The problem i’ve faced the past few weeks as i start to get into the 2nd year of my degree, is having to o high expectations for myself. Last year was a bumpy ride I was struggling with my bipolar disorder, So getting to lectures and finishing work for deadlines was not the easiest task. knowing this i should of considered the possibility of the year not starting the way i wanted it to.
I told myself i’d go to everything everyday at uni, get ahead and go the extra mile when it came to group work, post a video every week, write, paint, get a job, join a gym, learn to like avocado and many other things.
I had an amazing first day where i was on the bus by 8am, drinking a Starbucks before lectures, making notes in the library, going to therapy appointments and even the gym all in one day! But then my mood decided to become unstable. I cant quite explain but I think I pushed myself so hard that I crashed. I was going from 0 to 90 real quick. mixed episode is what there calling it but i don’t even know what i’m feeling anymore. As I type this I’ve decided its time for a fresh start. Tomorrow is a new week and this time i’m going to set reasonable goals that i can achieve. I think what i’m trying to say is its never to late to give yourself a fresh start. So for example if your trying to give up smoking but slip up and have a cheeky one on a night out don’t get angry and give up on quitting just try again tomorrow its never to late to change things and were lucky change is inevitable.
If your an old blog reader before i lost it and deleted my old content, you will remember my post about dealing with change. Not going to lie i quite like that post so heres the main 5 tips i had for dealing with change.
1. Change is inevitable Don’t fight it. You need to move forward with an open mind and accept what comes your way. You need to learn what you can control and what you can’t. You can’t control the weather but you can choose whether you dance in the rain or hide away.
2. You are not alone. Especially if you are starting at university everyone else is in the exact same boat. They are just as scared as you even if they put on this confident front. Make sure to consciously reach out and support others and hopefully you will receive the same treatment.
3. Its okay to need help. Wether thats contacting friends and family for some support,searching online for a bit of self help or even talking to helplines or using help services.

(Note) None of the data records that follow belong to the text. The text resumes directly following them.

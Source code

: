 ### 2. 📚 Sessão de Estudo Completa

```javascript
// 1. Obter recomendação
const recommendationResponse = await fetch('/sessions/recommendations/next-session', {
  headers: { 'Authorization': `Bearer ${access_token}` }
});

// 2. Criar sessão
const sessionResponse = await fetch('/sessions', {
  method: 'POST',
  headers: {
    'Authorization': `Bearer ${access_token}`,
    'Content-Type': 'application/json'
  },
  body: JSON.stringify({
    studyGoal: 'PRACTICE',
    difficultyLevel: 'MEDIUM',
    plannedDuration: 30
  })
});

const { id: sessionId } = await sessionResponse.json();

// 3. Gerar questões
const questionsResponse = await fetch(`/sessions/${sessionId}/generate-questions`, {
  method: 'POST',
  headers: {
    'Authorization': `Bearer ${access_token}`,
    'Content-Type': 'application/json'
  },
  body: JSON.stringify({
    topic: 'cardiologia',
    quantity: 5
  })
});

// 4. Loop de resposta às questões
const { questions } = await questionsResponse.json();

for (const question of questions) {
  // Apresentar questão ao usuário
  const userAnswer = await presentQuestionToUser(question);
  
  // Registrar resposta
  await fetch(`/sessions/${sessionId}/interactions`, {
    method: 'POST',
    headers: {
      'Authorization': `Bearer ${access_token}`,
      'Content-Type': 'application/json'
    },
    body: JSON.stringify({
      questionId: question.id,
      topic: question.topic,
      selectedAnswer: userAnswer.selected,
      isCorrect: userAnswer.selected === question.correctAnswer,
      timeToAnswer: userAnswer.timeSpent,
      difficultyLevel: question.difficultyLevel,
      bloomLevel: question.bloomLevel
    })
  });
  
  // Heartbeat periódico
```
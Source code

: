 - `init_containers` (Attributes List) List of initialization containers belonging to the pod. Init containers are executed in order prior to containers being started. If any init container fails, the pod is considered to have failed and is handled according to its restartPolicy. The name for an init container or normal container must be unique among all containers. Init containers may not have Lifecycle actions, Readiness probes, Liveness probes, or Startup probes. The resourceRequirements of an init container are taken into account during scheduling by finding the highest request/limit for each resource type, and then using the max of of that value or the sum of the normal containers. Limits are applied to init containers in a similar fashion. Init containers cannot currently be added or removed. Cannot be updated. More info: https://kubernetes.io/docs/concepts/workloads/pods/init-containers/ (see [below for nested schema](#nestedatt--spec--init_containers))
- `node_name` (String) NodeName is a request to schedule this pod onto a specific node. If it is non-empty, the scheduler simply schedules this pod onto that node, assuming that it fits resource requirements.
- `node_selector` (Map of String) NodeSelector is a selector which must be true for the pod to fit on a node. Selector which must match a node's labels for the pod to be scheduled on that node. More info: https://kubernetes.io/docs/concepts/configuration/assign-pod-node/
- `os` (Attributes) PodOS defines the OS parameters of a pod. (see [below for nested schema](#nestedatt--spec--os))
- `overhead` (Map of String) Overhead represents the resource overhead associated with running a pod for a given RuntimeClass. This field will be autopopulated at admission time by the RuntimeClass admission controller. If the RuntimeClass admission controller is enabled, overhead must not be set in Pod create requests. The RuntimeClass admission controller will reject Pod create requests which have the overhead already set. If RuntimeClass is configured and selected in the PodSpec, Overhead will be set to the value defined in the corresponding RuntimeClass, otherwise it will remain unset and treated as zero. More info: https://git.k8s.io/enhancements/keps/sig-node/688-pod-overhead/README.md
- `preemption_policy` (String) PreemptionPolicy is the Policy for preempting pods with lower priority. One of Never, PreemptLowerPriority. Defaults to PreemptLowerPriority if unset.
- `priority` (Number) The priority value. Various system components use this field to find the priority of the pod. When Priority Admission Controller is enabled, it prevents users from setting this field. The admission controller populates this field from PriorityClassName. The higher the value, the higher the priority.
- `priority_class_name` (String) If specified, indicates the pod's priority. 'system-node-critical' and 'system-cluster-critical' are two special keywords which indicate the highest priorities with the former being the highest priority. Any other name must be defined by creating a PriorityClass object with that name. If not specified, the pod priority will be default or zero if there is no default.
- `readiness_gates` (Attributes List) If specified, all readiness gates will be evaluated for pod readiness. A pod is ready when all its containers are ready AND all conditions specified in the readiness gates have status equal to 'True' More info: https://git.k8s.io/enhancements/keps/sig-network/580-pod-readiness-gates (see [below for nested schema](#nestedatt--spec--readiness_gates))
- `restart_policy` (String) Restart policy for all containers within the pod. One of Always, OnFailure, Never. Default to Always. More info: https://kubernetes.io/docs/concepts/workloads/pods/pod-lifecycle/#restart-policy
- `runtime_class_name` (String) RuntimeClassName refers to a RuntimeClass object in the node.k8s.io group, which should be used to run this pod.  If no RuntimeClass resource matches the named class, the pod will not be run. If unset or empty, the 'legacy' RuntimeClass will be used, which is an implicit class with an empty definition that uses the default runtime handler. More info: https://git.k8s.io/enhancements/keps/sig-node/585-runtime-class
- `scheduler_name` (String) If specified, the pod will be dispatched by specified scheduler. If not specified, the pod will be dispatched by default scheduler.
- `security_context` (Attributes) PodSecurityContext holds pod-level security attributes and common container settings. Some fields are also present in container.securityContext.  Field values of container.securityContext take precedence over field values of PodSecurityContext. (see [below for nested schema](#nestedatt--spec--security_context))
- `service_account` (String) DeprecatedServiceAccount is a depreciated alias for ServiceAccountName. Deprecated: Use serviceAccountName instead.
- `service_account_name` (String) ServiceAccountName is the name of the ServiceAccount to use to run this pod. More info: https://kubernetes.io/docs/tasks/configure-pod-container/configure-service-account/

4. Don’t beat yourself up for not coping with change. there is no wrong or right way. Its okay to feel emotional. Don’t compare yourself to how others have dealt with it, we are all individuals. Remember these feelings wont last forever.
5. Remember how you survived change in the past. Whether it was moving house, starting a new school or job, you got through it. Looking back can be helpful and you may pick up on some tips from your own past experiences.
I hope this was helpful and i wish you all good luck with whatever you are going through.